Fran lo observó divertida, sin dejarse engañar. Las palabras eran humildes pero el tono arrogante. En ellas iba implícito el hecho de que ninguna mujer lo rechazaba, aunque le pareció cortés fingir lo contrario.
—Yo habría considerado que todas las otras estarían bien. No le dejarían tiempo para sufrir.
—Habla como una mujer a la que nunca le han roto el corazón. ¿Es verdad eso?
—Es verdad.
—Entonces, jamás ha amado y me resulta imposible de creer. Usted está hecha para el amor. Lo vi en sus ojos cuando nos miramos en el casino.
—Usted no pensaba entonces en el amor, sino en el dinero —repuso con ligereza.
—Pensaba en usted y en el hechizo que irradiaba. Fue ese hechizo el que me cambió la suerte.
—¡Oh, por favor! Son palabras muy bonitas, pero solo fue suerte.
—Para algunos no existe la suerte —afirmó él con seriedad—. Lo que está escrito en el libro del destino es lo que algunos ponen en él. Yo intento discernir mi destino a través del humo que lo rodea, y en él veo su caligrafía.

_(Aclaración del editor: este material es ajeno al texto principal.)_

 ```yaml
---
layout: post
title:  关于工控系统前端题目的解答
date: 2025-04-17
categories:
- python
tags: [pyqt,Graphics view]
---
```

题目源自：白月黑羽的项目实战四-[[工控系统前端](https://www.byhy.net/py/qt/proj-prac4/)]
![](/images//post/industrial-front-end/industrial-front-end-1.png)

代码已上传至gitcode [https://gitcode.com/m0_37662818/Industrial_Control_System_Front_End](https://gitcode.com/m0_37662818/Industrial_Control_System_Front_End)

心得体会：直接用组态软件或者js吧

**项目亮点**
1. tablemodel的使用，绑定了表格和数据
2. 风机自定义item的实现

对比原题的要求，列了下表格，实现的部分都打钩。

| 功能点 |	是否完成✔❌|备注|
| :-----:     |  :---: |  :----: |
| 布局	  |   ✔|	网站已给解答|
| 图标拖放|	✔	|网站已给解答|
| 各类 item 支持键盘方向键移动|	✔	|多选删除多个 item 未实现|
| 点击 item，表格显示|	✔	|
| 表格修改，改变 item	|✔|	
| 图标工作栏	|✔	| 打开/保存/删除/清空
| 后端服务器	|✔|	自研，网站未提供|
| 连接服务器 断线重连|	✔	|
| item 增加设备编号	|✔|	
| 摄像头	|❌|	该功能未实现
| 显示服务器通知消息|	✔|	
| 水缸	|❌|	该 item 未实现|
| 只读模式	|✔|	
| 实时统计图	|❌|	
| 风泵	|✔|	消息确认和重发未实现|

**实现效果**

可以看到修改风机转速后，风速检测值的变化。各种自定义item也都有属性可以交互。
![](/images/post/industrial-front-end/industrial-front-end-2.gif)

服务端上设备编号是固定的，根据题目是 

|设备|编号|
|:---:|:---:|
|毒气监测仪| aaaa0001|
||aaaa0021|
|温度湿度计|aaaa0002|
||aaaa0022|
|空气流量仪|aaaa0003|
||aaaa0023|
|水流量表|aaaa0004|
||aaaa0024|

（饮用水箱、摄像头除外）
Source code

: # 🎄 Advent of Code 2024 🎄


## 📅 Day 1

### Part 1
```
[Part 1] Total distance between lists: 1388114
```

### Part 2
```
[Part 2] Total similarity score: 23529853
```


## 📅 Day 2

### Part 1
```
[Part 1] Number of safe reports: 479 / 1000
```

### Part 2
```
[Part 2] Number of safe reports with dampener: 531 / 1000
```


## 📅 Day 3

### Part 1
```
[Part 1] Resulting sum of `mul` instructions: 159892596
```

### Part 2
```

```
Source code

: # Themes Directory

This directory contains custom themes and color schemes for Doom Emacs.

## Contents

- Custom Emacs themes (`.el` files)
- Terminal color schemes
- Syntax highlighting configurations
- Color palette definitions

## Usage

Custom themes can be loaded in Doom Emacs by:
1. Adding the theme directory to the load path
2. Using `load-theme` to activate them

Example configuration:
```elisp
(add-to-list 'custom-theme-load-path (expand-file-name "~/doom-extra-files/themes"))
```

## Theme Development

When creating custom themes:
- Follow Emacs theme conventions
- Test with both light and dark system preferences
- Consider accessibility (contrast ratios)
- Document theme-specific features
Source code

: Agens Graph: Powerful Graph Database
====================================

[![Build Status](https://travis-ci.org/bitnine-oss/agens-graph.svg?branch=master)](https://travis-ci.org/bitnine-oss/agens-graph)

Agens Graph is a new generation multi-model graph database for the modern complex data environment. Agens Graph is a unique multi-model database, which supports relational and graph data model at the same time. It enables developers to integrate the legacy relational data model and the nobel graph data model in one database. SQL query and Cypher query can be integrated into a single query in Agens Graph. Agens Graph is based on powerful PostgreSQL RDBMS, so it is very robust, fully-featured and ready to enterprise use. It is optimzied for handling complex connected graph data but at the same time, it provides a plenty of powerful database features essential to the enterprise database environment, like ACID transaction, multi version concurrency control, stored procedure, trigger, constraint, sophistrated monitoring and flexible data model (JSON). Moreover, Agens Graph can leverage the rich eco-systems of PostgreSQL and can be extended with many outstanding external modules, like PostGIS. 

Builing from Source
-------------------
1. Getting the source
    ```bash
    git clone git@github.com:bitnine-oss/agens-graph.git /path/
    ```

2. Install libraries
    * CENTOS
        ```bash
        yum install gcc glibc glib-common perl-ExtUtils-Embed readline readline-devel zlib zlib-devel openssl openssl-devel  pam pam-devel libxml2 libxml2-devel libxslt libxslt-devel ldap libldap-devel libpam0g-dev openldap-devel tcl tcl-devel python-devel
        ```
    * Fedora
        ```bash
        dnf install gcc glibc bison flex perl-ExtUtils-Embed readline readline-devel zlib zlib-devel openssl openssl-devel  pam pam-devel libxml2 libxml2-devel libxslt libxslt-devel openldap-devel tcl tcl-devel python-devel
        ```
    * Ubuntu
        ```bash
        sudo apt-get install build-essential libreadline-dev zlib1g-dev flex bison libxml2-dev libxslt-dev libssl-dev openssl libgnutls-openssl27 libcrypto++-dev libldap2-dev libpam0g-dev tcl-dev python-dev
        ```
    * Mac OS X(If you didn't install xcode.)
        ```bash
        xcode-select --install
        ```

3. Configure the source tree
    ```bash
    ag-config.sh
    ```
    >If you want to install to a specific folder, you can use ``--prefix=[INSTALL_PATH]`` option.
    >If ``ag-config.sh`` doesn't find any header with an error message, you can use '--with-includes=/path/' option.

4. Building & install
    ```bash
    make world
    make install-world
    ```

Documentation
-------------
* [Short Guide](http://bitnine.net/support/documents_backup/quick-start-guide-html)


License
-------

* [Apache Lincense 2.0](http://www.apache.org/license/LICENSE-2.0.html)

—¿Y qué… qué más ve? —tartamudeó.
—Nada. El resto se halla oculto. Solo está usted.
Al hablar la ayudó a levantarse y la tomó en brazos. Fran se había considerado preparada para ese momento, pero cuando llegó, sus bien trazados planes parecieron desvanecerse. Los besos fugaces en el coche habían insinuado la promesa de lo que sucedería, y en ese momento, supo que era imposible que hubiera podido dejar solo a Alí esa noche sin descubrir si mantendría la promesa.
Y la mantuvo de forma magnífica. La envolvió en sus brazos de una manera que aislaba todo lo demás, como si solo ella importara.
La boca de él era fuerte pero inmensamente sutil. Le recorrió los labios antes de pasar a sus ojos, su mandíbula, su cuello. Con infalible precisión encontró ese pequeño punto bajo su oído de una sensibilidad suprema, para continuar por el resto del cuello. Nada podría haberle hecho contener el suspiro de placer que emitió.
—¿Estás jugando conmigo ahora? —gruñó él.
—Desde luego. Un juego que no entiendes.
—¿Y cuándo lo entenderé? —le gustó su respuesta.
—Cuando haya terminado.
—¿Y cuándo terminará?
—Cuando yo haya ganado.
—Cuéntame tu secreto —exigió.
—Lo conoces tan bien como yo —Fran sonrió.
—Contigo, siempre habrá un secreto nuevo —musitó con voz ronca y volvió a cubrirle los labios.
La guió hacia el sofá junto al mirador. Ella sintió los cojines bajo su espalda y la luz de la luna en la cara. La acarició con los labios mientras las manos comenzaban una exploración delicada de su cuerpo. Jadeó ante ese contacto leve. No había sabido que poseía un cuerpo así hasta que sus dedos reverentes se lo revelaron, y también le contó para qué lo tenía.
Era para dar y recibir un éxtasis de placer; no lo había sospechado hasta ese momento en que él le hizo entender lo que era posible más allá de su fantasía más descabellada.